Kana menyimpan kembali alat komunikasinya. Sepersekian detik kemudian, baru ia menyadari bahwa sekeliling meja hening. Enam pasang mata menatapnya, seolah meminta penjelasan. Kana meringis.

Sekilas ia menatap satu demi satu teman-temannya. Brahmz, Dominique, Taiga, Lexi, Mandalika, dan Senja. Keenam orang itu adalah rekan-rekannya yang paling dekat. Mereka bertujuh sering menghabiskan waktu sepulang kerja bersama. Paling sering makan malam, ke bioskop, ataupun ke gym.

“Siapa, nih?” Senja mengangkat alis.

“Euh ... Orang dari Ancora, Andromeda.” Kana kembali meringis.

“Jauhnya ....” Lexi menggelengkan kepala.

“Hehehe .... Ketemu pas bahas masalah portal dan hilangnya Moses kemarin itu.

“Kayaknya ada story, nih!” goda Senja.

Kana tersipu malu. Membuat teman-temannya bersorak tertahan.
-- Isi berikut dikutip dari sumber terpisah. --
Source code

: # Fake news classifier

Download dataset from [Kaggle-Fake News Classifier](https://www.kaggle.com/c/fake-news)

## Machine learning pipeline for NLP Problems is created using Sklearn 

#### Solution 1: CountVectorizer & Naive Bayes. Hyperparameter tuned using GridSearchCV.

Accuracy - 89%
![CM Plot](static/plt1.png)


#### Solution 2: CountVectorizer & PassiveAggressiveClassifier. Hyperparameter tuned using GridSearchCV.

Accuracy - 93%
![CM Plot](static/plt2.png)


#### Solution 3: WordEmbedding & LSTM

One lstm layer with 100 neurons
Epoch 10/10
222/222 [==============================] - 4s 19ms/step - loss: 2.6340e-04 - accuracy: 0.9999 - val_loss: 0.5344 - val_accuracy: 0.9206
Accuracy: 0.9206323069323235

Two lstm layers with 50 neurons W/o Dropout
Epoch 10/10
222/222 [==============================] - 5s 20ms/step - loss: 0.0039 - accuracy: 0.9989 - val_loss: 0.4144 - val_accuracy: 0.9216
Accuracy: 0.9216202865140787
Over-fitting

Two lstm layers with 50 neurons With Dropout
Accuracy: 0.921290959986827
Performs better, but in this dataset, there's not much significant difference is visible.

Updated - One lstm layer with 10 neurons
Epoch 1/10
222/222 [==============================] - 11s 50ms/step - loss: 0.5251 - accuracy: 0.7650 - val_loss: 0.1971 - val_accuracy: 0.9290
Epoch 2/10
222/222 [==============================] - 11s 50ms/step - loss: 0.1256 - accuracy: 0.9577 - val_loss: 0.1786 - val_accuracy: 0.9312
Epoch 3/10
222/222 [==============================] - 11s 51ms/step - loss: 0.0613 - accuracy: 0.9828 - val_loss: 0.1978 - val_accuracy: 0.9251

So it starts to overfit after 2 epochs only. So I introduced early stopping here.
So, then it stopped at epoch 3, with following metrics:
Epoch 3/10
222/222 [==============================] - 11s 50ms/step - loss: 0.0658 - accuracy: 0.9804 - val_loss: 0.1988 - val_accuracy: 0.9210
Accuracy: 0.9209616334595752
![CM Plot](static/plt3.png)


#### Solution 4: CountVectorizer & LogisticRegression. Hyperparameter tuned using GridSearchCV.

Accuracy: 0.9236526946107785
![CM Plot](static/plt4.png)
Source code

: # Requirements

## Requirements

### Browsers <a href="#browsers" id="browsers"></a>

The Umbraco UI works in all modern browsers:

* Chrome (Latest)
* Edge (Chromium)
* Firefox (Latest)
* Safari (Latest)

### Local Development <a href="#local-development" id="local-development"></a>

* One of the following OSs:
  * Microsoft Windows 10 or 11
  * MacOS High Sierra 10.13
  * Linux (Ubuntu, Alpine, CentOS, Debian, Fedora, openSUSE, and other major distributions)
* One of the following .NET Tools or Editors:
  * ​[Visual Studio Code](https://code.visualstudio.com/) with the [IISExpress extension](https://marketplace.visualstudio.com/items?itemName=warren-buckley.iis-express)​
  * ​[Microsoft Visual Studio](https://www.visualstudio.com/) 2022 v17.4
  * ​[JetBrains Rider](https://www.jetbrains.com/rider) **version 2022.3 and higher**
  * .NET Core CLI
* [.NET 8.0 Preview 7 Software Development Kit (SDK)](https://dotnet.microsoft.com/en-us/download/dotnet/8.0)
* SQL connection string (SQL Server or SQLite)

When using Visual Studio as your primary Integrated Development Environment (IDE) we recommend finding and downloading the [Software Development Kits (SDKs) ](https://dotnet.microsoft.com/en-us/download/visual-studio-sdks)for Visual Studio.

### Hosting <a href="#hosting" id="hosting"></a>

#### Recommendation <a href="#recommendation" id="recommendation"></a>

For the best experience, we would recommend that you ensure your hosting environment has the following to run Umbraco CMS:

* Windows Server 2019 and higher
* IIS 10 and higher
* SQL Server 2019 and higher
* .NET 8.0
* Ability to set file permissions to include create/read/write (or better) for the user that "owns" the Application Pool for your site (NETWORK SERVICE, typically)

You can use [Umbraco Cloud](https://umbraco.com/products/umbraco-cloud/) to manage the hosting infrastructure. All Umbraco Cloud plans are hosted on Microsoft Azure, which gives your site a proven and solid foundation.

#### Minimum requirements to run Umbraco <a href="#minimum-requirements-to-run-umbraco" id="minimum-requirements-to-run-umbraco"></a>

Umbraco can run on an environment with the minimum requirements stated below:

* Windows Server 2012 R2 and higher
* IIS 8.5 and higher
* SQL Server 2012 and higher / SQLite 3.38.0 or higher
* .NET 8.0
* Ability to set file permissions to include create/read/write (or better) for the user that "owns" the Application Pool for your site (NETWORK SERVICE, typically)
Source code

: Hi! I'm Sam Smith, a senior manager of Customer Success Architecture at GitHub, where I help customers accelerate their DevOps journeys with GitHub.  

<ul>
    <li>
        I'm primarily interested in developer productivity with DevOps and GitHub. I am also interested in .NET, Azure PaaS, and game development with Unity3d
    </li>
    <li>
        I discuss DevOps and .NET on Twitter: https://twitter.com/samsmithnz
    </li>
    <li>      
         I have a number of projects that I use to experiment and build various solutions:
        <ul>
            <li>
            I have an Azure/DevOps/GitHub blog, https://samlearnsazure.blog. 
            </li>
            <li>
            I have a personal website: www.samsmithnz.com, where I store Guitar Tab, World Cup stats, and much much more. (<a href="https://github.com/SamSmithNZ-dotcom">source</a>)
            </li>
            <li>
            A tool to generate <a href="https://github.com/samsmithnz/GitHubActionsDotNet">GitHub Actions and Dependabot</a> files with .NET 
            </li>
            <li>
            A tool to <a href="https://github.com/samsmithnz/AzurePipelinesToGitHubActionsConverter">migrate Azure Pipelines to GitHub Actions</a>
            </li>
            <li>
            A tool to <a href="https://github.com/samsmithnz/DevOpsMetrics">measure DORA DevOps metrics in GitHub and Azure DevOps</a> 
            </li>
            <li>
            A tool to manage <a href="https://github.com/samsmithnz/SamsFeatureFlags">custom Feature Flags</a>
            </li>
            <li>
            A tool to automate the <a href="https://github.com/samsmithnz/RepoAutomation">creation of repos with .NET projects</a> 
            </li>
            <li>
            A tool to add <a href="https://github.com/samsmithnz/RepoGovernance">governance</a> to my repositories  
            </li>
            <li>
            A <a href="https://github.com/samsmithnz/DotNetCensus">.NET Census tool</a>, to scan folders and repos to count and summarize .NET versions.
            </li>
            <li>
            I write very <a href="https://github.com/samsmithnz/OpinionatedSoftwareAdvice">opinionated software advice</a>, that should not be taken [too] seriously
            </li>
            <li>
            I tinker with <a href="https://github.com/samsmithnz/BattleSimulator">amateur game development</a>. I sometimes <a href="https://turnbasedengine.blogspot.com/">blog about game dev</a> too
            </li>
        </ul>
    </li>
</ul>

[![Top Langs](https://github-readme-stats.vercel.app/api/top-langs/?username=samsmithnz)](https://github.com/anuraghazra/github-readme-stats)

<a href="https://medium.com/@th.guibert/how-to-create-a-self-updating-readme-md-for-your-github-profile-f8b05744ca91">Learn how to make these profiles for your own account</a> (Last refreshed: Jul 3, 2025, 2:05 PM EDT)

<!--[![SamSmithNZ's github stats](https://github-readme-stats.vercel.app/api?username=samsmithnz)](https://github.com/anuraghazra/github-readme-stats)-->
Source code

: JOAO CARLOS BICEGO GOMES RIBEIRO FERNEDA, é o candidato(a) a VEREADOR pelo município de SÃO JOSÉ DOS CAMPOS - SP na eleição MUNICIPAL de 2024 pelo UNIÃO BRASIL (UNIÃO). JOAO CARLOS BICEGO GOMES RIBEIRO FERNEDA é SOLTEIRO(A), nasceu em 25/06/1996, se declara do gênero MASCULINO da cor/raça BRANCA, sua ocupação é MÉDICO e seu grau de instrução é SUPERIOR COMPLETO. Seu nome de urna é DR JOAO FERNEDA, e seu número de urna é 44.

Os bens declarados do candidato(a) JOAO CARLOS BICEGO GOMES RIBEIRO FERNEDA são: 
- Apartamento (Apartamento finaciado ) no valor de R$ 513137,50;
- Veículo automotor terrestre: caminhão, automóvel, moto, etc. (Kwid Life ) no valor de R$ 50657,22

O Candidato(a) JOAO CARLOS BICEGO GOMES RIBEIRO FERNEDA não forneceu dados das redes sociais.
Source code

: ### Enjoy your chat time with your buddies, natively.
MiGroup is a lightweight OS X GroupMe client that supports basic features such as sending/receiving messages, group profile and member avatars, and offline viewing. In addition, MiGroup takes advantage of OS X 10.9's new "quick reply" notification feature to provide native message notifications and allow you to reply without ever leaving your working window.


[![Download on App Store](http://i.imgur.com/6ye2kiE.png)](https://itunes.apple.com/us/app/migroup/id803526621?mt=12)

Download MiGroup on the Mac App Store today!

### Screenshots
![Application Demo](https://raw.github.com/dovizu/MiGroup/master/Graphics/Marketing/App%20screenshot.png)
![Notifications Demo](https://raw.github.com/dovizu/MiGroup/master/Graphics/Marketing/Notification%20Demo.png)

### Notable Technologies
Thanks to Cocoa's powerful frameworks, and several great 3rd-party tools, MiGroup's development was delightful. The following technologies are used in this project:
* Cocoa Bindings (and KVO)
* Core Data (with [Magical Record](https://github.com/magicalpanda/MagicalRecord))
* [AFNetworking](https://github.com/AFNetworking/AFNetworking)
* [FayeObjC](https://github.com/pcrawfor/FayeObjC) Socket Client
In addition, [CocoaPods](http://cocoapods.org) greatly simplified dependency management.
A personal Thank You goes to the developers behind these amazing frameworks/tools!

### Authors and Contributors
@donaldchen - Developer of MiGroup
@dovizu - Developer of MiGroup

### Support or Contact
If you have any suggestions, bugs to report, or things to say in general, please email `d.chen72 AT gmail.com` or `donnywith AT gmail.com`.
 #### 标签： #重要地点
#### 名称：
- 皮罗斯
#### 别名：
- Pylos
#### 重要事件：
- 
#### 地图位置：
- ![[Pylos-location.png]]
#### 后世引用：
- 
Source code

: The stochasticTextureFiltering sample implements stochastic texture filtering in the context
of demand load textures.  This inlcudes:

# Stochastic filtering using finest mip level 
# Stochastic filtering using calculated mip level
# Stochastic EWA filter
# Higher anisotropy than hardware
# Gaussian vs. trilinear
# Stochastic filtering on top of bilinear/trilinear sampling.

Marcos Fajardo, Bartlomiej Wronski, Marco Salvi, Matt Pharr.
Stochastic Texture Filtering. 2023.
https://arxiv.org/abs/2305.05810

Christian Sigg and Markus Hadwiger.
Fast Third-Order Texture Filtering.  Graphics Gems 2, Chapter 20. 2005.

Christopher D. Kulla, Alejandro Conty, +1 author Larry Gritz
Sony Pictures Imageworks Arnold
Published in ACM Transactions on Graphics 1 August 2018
Masih menyadari bahwa mereka ada di tempat umum yang ramai orang.

“Hehehe ....” Kana kembali terkekeh. Tapi sejurus kemudian ia kembali serius. “Aku mengundangnya ke sini. Keberatan?”

“Enggaaak ....” Jawaban itu menyerupai kor.

“Tapi kayaknya kamu butuh tempat yang agak privat,” sambung Taiga.

“Betul! Betul!” Yang lain mendukung.

“Ya, deh.” Kana mengangguk. “Yang penting di sampai di sini dulu, kenalan sama kalian, dan ... coba aku nanti cari tempat lain.”

“Tapi bill­-nya ini tetap kamu yang bayar, kan?” Brahmz nyengir jahil.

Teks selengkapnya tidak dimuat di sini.